> _Exercise details_:
The lines to extract run from the first line of the material below to the line containing "14. [Neogene Stratigraphy](#neogene)", both included; leave the pictures behind.

"""

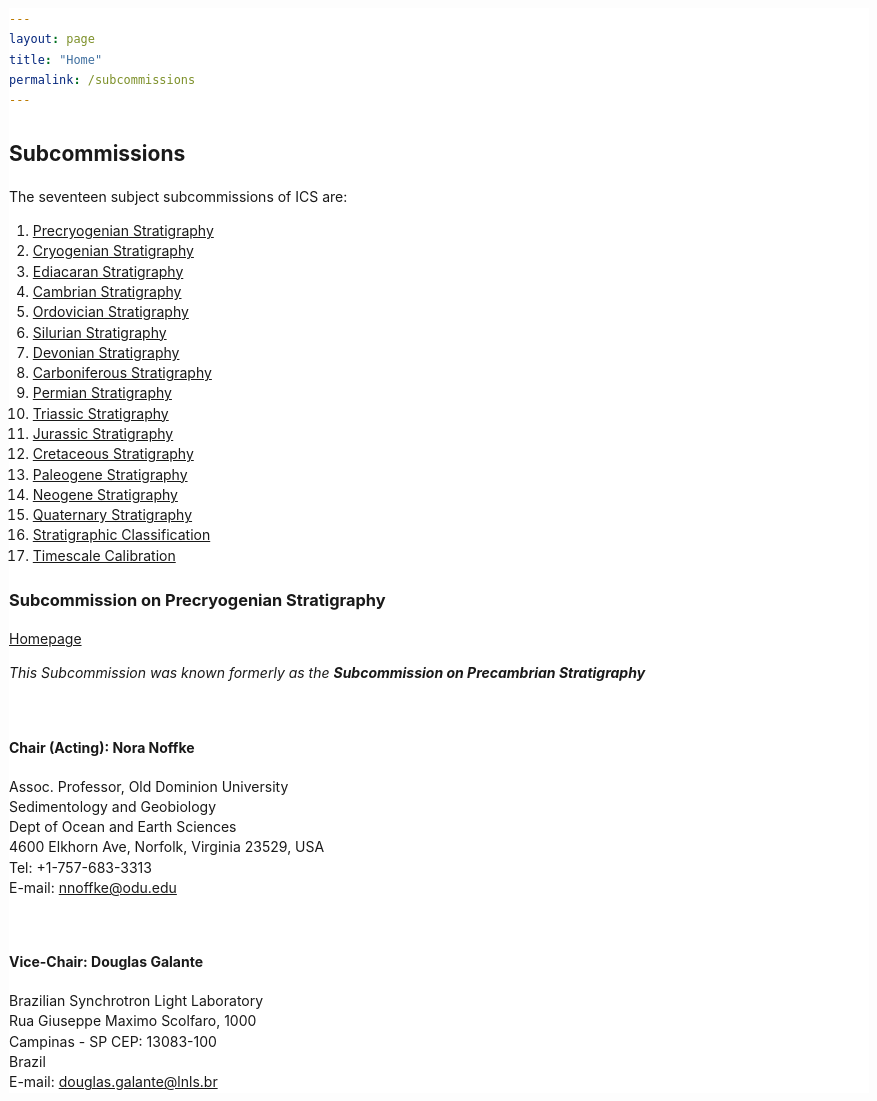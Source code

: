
 ```yaml
---
layout: page
title: "Home"
permalink: /subcommissions
---
```

## Subcommissions

The seventeen subject subcommissions of ICS are:

1. [Precryogenian Stratigraphy](#precryogenian)
2. [Cryogenian Stratigraphy](#cryogenian)
3. [Ediacaran Stratigraphy](#ediacaran)
4. [Cambrian Stratigraphy](#cambrian)
5. [Ordovician Stratigraphy](#ordovician)
6. [Silurian Stratigraphy](#silurian)
7. [Devonian Stratigraphy](#devonian)
8. [Carboniferous Stratigraphy](#carboniferous)
9. [Permian Stratigraphy](#permian)
10. [Triassic Stratigraphy](#triassic)
11. [Jurassic Stratigraphy](#jurassic)
12. [Cretaceous Stratigraphy](#cretaceous)
13. [Paleogene Stratigraphy](#paleogene)
14. [Neogene Stratigraphy](#neogene)
15. [Quaternary Stratigraphy](#quaternary)
16. [Stratigraphic Classification](#classification)
17. [Timescale Calibration](#calibration)

### <a id="precryogenian"></a>Subcommission on Precryogenian Stratigraphy
[Homepage](http://precambrian.stratigraphy.org/)

*This Subcommission was known formerly as the **Subcommission on Precambrian Stratigraphy***

<div class="person">
    <img src="/images/person-noffke.gif" alt="" />
    <h4>Chair (Acting): Nora Noffke</h4>
    <p>
        Assoc. Professor, Old Dominion University<br />
        Sedimentology and Geobiology<br />
        Dept of Ocean and Earth Sciences<br />
        4600 Elkhorn Ave, Norfolk, Virginia 23529, USA<br />
        Tel: +1-757-683-3313<br />
        E-mail: <a href="mailto:nnoffke@odu.edu">nnoffke@odu.edu</a>  
    </p>
</div>


<div class="person">
    <img src="/images/person-galante.gif" alt="" />
    <h4>Vice-Chair: Douglas Galante</h4>
    <p>
        Brazilian Synchrotron Light Laboratory<br />
        Rua Giuseppe Maximo Scolfaro, 1000<br />
        Campinas - SP CEP: 13083-100<br />
        Brazil<br />
        E-mail: <a href="mailto:douglas.galante@lnls.br">douglas.galante@lnls.br</a>  
    </p>
</div>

"""

> _Solution for this problem_:
Source code

:
 ```yaml
---
layout: page
title: "Home"
permalink: /subcommissions
---
```

## Subcommissions

The seventeen subject subcommissions of ICS are:

1. [Precryogenian Stratigraphy](#precryogenian)
2. [Cryogenian Stratigraphy](#cryogenian)
3. [Ediacaran Stratigraphy](#ediacaran)
4. [Cambrian Stratigraphy](#cambrian)
5. [Ordovician Stratigraphy](#ordovician)
6. [Silurian Stratigraphy](#silurian)
7. [Devonian Stratigraphy](#devonian)
8. [Carboniferous Stratigraphy](#carboniferous)
9. [Permian Stratigraphy](#permian)
10. [Triassic Stratigraphy](#triassic)
11. [Jurassic Stratigraphy](#jurassic)
12. [Cretaceous Stratigraphy](#cretaceous)
13. [Paleogene Stratigraphy](#paleogene)
14. [Neogene Stratigraphy](#neogene)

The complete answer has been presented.